+++ Excerpted data +++

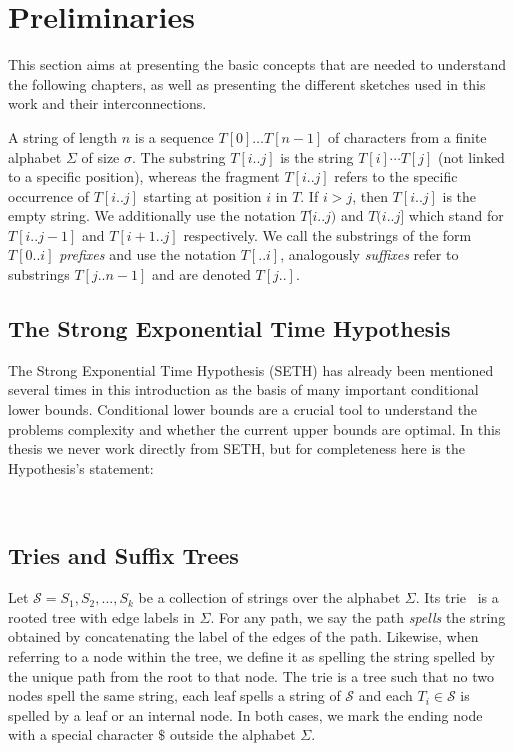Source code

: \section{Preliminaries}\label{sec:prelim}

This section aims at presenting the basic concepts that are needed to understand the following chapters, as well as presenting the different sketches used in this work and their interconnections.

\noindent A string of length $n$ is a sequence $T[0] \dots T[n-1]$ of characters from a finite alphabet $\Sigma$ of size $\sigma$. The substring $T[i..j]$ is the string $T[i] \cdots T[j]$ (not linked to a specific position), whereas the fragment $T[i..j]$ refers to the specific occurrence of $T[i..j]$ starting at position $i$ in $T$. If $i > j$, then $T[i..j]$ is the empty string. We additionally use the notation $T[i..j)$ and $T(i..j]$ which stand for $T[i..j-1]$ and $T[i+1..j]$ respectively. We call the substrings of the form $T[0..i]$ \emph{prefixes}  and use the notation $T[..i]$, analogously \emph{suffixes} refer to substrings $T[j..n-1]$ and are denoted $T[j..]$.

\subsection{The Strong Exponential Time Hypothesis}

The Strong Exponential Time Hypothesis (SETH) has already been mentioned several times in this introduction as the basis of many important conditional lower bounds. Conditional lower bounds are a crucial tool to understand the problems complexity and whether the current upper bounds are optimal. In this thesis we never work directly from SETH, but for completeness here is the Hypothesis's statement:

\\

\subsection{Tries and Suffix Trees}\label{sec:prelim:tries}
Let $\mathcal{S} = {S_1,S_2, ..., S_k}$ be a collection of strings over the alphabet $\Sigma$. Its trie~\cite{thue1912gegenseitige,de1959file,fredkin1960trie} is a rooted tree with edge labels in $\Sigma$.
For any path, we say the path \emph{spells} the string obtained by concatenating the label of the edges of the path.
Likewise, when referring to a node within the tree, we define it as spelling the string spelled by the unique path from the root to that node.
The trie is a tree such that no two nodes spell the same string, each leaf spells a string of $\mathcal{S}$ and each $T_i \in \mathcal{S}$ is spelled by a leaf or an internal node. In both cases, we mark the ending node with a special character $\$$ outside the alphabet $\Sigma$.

+++
+++ Excerpted data +++

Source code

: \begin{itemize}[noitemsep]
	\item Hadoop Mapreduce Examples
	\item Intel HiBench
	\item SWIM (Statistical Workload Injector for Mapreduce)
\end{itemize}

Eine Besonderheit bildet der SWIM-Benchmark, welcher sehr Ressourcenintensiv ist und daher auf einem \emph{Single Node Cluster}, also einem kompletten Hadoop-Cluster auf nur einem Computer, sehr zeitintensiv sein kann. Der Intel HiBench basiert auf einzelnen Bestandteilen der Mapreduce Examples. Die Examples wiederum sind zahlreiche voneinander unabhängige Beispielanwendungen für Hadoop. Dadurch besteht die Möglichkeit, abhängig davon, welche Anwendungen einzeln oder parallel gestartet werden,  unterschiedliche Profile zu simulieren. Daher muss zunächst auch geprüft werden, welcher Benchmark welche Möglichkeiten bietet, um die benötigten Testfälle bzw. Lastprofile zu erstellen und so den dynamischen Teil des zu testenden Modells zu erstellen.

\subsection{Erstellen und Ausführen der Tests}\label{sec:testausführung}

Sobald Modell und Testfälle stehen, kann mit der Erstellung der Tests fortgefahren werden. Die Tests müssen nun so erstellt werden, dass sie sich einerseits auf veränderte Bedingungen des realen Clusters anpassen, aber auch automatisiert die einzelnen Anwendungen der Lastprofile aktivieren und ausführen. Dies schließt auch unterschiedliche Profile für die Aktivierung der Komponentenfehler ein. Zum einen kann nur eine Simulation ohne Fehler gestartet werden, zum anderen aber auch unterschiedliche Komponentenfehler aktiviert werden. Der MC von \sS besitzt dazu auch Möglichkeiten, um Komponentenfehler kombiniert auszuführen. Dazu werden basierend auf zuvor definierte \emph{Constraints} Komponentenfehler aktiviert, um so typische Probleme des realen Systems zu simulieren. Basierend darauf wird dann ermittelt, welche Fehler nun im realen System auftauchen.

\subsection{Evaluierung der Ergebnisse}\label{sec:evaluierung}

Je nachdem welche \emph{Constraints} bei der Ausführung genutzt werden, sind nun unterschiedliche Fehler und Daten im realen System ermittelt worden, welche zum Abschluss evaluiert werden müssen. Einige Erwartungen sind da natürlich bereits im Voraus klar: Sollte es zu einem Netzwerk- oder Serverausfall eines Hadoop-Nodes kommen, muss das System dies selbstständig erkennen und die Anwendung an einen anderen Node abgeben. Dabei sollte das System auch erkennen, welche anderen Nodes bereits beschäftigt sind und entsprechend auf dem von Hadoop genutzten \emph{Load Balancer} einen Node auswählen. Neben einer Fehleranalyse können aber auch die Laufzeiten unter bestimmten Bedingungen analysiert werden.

+++
+++ Excerpted data +++

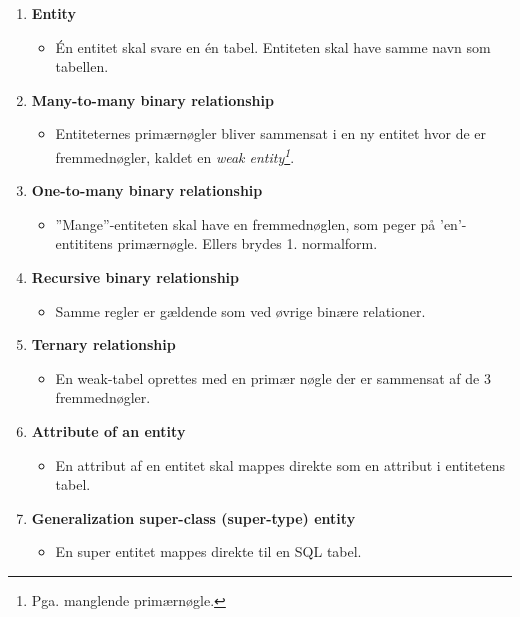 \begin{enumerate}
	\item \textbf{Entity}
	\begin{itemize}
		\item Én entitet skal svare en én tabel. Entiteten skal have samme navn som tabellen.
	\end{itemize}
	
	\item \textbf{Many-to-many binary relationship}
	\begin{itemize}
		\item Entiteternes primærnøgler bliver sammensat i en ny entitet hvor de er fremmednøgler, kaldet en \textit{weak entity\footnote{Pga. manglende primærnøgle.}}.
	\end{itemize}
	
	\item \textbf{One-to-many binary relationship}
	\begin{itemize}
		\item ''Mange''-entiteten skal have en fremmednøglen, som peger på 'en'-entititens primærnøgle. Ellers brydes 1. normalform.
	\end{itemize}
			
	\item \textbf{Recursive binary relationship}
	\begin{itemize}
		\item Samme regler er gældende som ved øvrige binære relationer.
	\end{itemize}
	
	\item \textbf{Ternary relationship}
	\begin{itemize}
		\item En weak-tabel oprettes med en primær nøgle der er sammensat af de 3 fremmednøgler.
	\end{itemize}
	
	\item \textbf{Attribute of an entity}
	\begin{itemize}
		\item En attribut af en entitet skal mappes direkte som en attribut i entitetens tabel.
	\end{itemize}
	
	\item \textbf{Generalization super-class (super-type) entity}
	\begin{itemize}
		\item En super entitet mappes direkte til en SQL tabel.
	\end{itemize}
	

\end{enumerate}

+++

◆ **What to produce**
Wherever a line of the records above contains the string "binary", copy that line out.

◆ **The completed task**
	\item \textbf{Many-to-many binary relationship}
	\item \textbf{One-to-many binary relationship}
	\item \textbf{Recursive binary relationship}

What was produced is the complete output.